Paying off those student loans
Do you know the difference between a student loan and a personal loan? It's simple. You can get rid of a personal loan by filing for bankruptcy. But not student loans. Like alimony, child support and spousal support they cannot be dismissed through a chapter 7 bankruptcy. Regardless of how much you owe on your student loans the best thing you can do is pay them off. Our federal government can get very ugly if you default on a student loan. It could be turned over to a debt collector that could garnish your wages without even taking it to court. You could see a percentage of your income tax refund seized and you could even be prohibited from getting a professional license. You could also see your debt grow because of additional interest, late fees, collection fees, court fees, attorney's fees and any other costs associated with collecting your debt.

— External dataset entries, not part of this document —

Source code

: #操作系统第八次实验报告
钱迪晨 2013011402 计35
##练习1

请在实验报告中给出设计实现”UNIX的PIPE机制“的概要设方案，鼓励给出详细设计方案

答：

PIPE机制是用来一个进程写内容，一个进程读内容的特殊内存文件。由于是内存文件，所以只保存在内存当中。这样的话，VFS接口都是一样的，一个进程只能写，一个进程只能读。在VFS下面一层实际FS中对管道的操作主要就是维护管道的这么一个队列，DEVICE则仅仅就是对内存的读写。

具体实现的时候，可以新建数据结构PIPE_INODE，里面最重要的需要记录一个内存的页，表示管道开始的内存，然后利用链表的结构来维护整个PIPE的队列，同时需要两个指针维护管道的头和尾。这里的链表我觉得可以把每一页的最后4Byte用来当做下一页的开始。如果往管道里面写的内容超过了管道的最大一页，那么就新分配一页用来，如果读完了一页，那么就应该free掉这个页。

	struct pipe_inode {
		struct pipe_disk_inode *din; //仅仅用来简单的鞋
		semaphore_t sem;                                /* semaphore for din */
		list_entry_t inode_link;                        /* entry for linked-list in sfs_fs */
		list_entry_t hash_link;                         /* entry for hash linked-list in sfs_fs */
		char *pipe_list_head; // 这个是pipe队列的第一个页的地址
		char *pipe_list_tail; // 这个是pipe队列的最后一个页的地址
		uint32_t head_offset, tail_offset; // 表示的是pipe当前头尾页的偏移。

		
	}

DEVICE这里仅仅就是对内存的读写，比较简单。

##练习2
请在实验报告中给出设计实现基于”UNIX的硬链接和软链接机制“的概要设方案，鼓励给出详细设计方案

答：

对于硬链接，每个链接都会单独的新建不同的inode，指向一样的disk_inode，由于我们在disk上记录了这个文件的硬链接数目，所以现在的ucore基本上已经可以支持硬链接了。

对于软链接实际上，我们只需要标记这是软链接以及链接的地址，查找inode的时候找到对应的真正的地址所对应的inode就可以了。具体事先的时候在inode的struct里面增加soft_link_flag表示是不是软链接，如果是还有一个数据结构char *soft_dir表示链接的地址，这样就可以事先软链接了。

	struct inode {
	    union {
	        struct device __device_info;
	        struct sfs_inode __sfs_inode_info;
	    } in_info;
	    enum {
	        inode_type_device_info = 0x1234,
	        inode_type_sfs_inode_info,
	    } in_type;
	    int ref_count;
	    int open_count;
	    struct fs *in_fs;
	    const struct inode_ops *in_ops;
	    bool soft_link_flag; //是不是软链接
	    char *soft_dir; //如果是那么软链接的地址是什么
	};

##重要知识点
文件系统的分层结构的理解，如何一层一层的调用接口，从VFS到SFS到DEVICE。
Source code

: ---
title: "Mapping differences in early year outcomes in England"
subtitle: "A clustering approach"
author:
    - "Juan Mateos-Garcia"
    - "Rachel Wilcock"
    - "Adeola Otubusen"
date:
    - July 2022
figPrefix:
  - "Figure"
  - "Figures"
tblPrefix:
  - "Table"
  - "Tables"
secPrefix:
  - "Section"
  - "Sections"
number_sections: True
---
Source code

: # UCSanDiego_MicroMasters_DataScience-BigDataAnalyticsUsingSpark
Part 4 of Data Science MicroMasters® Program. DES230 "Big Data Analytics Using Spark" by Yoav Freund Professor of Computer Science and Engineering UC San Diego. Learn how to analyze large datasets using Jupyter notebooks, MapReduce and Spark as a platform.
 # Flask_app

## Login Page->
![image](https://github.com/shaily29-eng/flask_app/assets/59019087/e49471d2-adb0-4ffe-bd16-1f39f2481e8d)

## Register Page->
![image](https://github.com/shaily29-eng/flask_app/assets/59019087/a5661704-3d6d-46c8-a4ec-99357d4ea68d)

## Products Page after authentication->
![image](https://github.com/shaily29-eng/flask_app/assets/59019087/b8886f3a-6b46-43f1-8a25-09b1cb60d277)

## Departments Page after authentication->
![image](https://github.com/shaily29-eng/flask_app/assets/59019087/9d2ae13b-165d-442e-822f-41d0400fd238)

One good thing about student loan debts is that there are a variety of repayment options available. If you're in Standard 10-Year Repayment and are having a problem meeting your payments you could switch to, say, Graduated Repayment or Extended Repayment. Plus, as noted above, there are three "income-driven" programs where your payments would be tied to your discretionary income. Or you could get a Direct Federal Consolidation loan where you’d then have to make just one payment a month and it should be considerably less than the sum of the payments you are currently making. The interest on one of these loans should also be less than some of your current loans. The way it's calculated is by taking the mean average of the interest payments you’re currently making and then rounding it up to the nearest 1/8th of a percent. This would be a fixed rate loan as the interest rate would never charge and you could have as many as 30 years to repay it.